Sr Reg Affairs Spec

Company Overview    

Headquartered in suburban Atlanta, Georgia, Artivion, Inc. specializes in developing innovative medical devices aimed at addressing challenging cardiac and vascular conditions. Our Austin facility houses a diverse team dedicated to producing the On-X Mechanical Heart Valves. With over 1,400 employees globally and manufacturing sites in Atlanta, Austin, and Hechingen, Germany, Artivion serves healthcare professionals in over 100 countries. For more details, visit our website at www.artivion.com.

POSITION OBJECTIVE
The Senior Regulatory Affairs (RA) Specialist is responsible for developing regulatory strategies, preparing U.S. and international submissions, and obtaining and maintaining approval for products to markets worldwide. Additionally, the Sr. RA Specialist is responsible for assessment of device changes for regulatory implications and for performing regulatory activities in support of implementing these device changes. The Sr. RA Specialist will work independently, manage their own regulatory projects, and provide guidance and support to junior staff.
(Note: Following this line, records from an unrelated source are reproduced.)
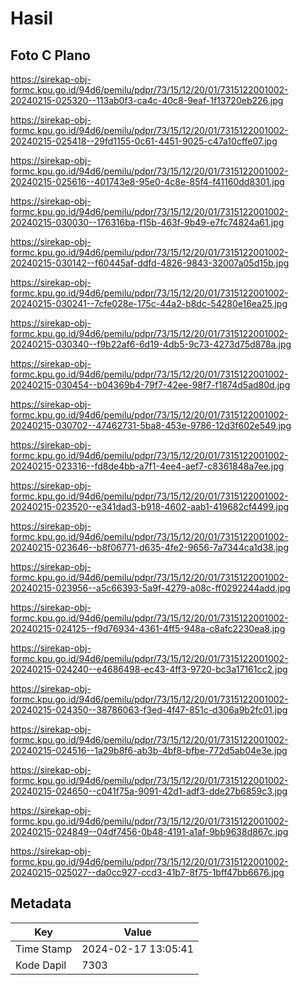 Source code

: # Hasil

## Foto C Plano

https://sirekap-obj-formc.kpu.go.id/94d6/pemilu/pdpr/73/15/12/20/01/7315122001002-20240215-025320--113ab0f3-ca4c-40c8-9eaf-1f13720eb226.jpg

https://sirekap-obj-formc.kpu.go.id/94d6/pemilu/pdpr/73/15/12/20/01/7315122001002-20240215-025418--29fd1155-0c61-4451-9025-c47a10cffe07.jpg

https://sirekap-obj-formc.kpu.go.id/94d6/pemilu/pdpr/73/15/12/20/01/7315122001002-20240215-025616--401743e8-95e0-4c8e-85f4-f41160dd8301.jpg

https://sirekap-obj-formc.kpu.go.id/94d6/pemilu/pdpr/73/15/12/20/01/7315122001002-20240215-030030--176316ba-f15b-463f-9b49-e7fc74824a61.jpg

https://sirekap-obj-formc.kpu.go.id/94d6/pemilu/pdpr/73/15/12/20/01/7315122001002-20240215-030142--f60445af-ddfd-4826-9843-32007a05d15b.jpg

https://sirekap-obj-formc.kpu.go.id/94d6/pemilu/pdpr/73/15/12/20/01/7315122001002-20240215-030241--7cfe028e-175c-44a2-b8dc-54280e16ea25.jpg

https://sirekap-obj-formc.kpu.go.id/94d6/pemilu/pdpr/73/15/12/20/01/7315122001002-20240215-030340--f9b22af6-6d19-4db5-9c73-4273d75d878a.jpg

https://sirekap-obj-formc.kpu.go.id/94d6/pemilu/pdpr/73/15/12/20/01/7315122001002-20240215-030454--b04369b4-79f7-42ee-98f7-f1874d5ad80d.jpg

https://sirekap-obj-formc.kpu.go.id/94d6/pemilu/pdpr/73/15/12/20/01/7315122001002-20240215-030702--47462731-5ba8-453e-9786-12d3f602e549.jpg

https://sirekap-obj-formc.kpu.go.id/94d6/pemilu/pdpr/73/15/12/20/01/7315122001002-20240215-023316--fd8de4bb-a7f1-4ee4-aef7-c8361848a7ee.jpg

https://sirekap-obj-formc.kpu.go.id/94d6/pemilu/pdpr/73/15/12/20/01/7315122001002-20240215-023520--e341dad3-b918-4602-aab1-419682cf4499.jpg

https://sirekap-obj-formc.kpu.go.id/94d6/pemilu/pdpr/73/15/12/20/01/7315122001002-20240215-023646--b8f06771-d635-4fe2-9656-7a7344ca1d38.jpg

https://sirekap-obj-formc.kpu.go.id/94d6/pemilu/pdpr/73/15/12/20/01/7315122001002-20240215-023956--a5c66393-5a9f-4279-a08c-ff0292244add.jpg

https://sirekap-obj-formc.kpu.go.id/94d6/pemilu/pdpr/73/15/12/20/01/7315122001002-20240215-024125--f9d76934-4361-4ff5-948a-c8afc2230ea8.jpg

https://sirekap-obj-formc.kpu.go.id/94d6/pemilu/pdpr/73/15/12/20/01/7315122001002-20240215-024240--e4686498-ec43-4ff3-9720-bc3a17161cc2.jpg

https://sirekap-obj-formc.kpu.go.id/94d6/pemilu/pdpr/73/15/12/20/01/7315122001002-20240215-024350--38786063-f3ed-4f47-851c-d306a9b2fc01.jpg

https://sirekap-obj-formc.kpu.go.id/94d6/pemilu/pdpr/73/15/12/20/01/7315122001002-20240215-024516--1a29b8f6-ab3b-4bf8-bfbe-772d5ab04e3e.jpg

https://sirekap-obj-formc.kpu.go.id/94d6/pemilu/pdpr/73/15/12/20/01/7315122001002-20240215-024650--c041f75a-9091-42d1-adf3-dde27b6859c3.jpg

https://sirekap-obj-formc.kpu.go.id/94d6/pemilu/pdpr/73/15/12/20/01/7315122001002-20240215-024849--04df7456-0b48-4191-a1af-9bb9638d867c.jpg

https://sirekap-obj-formc.kpu.go.id/94d6/pemilu/pdpr/73/15/12/20/01/7315122001002-20240215-025027--da0cc927-ccd3-41b7-8f75-1bff47bb6676.jpg


## Metadata

| Key        | Value               |
| ---------- | ------------------- |
| Time Stamp | 2024-02-17 13:05:41 |
| Kode Dapil | 7303                |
PRINCIPAL RESPONSIBILITIES
• Define the regulatory strategies and submission activities (510(k), IDE, PMA, EU/CE Technical Documentation Files, Canadian License, international registrations, including amendments, supplements, renewals, annual reports and responses to requests for additional information) for complex new product development activities and product maintenance for existing approved products.
• Team with global partners and international regulatory staffs to provide regulatory support for new products/therapies and changes to existing products. Work with cross-functional teams and subject matter experts to maintain regulatory compliance and address questions from regulatory agencies.
• Review significant product submissions with project stakeholders and negotiate submission issues with agency personnel. Ensure timely submission approvals and product market release.
• Provide support to currently marketed products, including review of labeling, promotional material, product changes and documentation for changes.
• Support regulatory compliance activities, including facility site registrations, audits, etc., as needed.
• Maintain proficiency in worldwide regulatory requirements; establish and maintain good relationships with agency personnel.
• Provide feedback and on-going support to product development teams for regulatory issues and questions.
• Ensure personal understanding of all quality policy/system items that are personally applicable.
• Follow all work/quality procedures to ensure quality system compliance and high-quality work.
• Support general quality system programs (CAPAs, NCRs, internal/external audits, PMS, Risk Management, etc.)
• Maintain and update regulatory processes and SOPs.
• Provide support and guidance to junior team members.

QUALIFICATIONS
Must have:
• Bachelor's degree and a minimum of 4 years of regulatory experience or an advanced degree with a minimum of 2 years of regulatory experience.
• Experience with FDA Class II or III devices or experience with EU Class IIb or III devices.
• Experience working with cross-functional teams.
• Ability to comprehend principles of engineering, physiology, and medical device use.
• Ability to effectively manage and prioritize numerous projects and responsibilities.
• Strong analytical, technical writing, verbal/written communication, organizational, and time management skills.
• Must be flexible, able to adapt easily, and willing to take initiative and lead regulatory projects.

Preferred:
• Experience with Health Canada Class 3 or 4 devices, international submissions, cardiovascular devices or human tissue.

We offer competitive pay, 401(k), medical, dental, vision, an employee stock purchase program, relocation assistance, and generous PTO, along with opportunities for growth and development in a supportive work environment.